Posted: Thu Jun 07, 2012 10:58 am
by PaRaN0iD
Thank you Guys
"boen_robot" forgive me it's in Arabic the attack idea depend on how windows system at client side
drop secure WiFi network "WPA" and trying to connect to unsecured one with signal strength strong than
the secure one
"c0d3rSh3ll" Thank you it's interesting script would you explain if the Radio name is a unique value for each wireless
client or it just the MAC address of the client adapter ?
"janisk"
all the procedures you talking about is secure enough but my situation is special we working as secondary providers
the main provider use PPPOE system with no encryption at our mikrotik router's and they won't change their policy
for no reason so I'm trying to secure my Wlan with this type of script I'm just looking for unique value to depend on
that hackers can't get it like HWID or radio name as c0d3rSh3ll says if it's unique for every client
Re: Check connected client HWID!
Posted: Fri Jun 08, 2012 3:32 am
by c0d3rSh3ll
radio_name is a name of radio, you can set the name in interface wireless in routerOS.

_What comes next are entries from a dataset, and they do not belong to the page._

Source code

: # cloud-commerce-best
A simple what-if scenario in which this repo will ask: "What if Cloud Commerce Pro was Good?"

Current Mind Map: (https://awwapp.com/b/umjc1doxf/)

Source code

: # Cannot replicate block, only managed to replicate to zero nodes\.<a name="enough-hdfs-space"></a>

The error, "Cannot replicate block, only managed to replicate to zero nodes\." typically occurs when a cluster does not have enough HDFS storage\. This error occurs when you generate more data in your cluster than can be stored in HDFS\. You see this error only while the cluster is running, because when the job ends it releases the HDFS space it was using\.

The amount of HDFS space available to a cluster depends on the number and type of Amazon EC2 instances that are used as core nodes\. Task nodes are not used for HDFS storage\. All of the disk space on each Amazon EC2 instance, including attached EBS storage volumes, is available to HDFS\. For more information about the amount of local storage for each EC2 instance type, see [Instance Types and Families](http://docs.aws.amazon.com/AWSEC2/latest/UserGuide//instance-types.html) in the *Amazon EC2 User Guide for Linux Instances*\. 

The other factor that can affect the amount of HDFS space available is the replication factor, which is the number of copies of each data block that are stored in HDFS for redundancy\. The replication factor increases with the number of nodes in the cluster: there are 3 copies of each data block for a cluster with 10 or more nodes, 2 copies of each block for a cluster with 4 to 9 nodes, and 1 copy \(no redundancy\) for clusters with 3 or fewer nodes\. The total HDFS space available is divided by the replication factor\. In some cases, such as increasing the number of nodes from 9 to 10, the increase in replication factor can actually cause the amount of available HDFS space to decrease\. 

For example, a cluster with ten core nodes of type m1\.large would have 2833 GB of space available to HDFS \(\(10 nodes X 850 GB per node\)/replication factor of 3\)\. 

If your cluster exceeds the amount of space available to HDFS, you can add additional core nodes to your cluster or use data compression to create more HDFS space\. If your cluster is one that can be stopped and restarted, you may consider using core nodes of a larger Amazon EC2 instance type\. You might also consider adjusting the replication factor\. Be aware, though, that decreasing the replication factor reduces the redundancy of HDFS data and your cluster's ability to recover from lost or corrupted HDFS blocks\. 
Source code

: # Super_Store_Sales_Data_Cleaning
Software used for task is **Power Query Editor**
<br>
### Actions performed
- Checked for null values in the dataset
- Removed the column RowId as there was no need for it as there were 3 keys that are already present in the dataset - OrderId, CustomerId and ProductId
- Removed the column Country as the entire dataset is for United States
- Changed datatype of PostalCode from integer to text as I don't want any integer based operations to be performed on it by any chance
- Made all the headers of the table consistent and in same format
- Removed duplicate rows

Re: Check connected client HWID!
Posted: Fri Jun 08, 2012 12:14 pm
by PaRaN0iD
radio_name is a name of radio, you can set the name in interface wireless in routerOS.
So if I give a client with MAC (00:11:22:33:44:55) radio name (my client) MT router link the MAC with this radio name
in data base
but the hacker can easily spoof any MAC address in my Wlan so the script is useless
am I wrong?
Re: Check connected client HWID!
Posted: Fri Jun 08, 2012 3:29 pm
by c0d3rSh3ll
yes, you are wrong.
mac address is not a name radio.
routerOS support this feature, I dont kwon if other vendor support it.
Re: Check connected client HWID!
Posted: Fri Jun 08, 2012 3:55 pm
by normis
radio-name is a proprietary field where you can describe the device. by default it has the MAC address, but it has no meaning, it's a simple text field.
Re: Check connected client HWID!
Posted: Fri Jun 08, 2012 5:47 pm
by PaRaN0iD
The question is : if My client MAC is (00:11:22:33:44:55) & I give him (john) as radio name in Registration table
then every time this client connected to my AP his radio name appear corresponding to his MAC?
Right?
what if a hacker spoof this MAC (00:11:22:33:44:55) and try to connect to my AP
he will appear as (john) radio name too ?
Re: Check connected client HWID!
Posted: Fri Jun 08, 2012 6:27 pm
by samsung172
The question is : if My client MAC is (00:11:22:33:44:55) & I give him (john) as radio name in Registration table
then every time this client connected to my AP his radio name appear corresponding to his MAC?
Right?
what if a hacker spoof this MAC (00:11:22:33:44:55) and try to connect to my AP
he will appear as (john) radio name too ?
no
Re: Check connected client HWID!
Posted: Fri Jun 08, 2012 6:32 pm
by samsung172
radio-name is a proprietary field where you can describe the device. by default it has the MAC address, but it has no meaning, it's a simple text field.
its a nice feature, to hide ssid to all normal ppl in a mikrotik net. Use hide ssid, and use the ssid as radioname. Then you will always know the ssid, from mikrotik scan, and a regular guy on street dont see your net at all.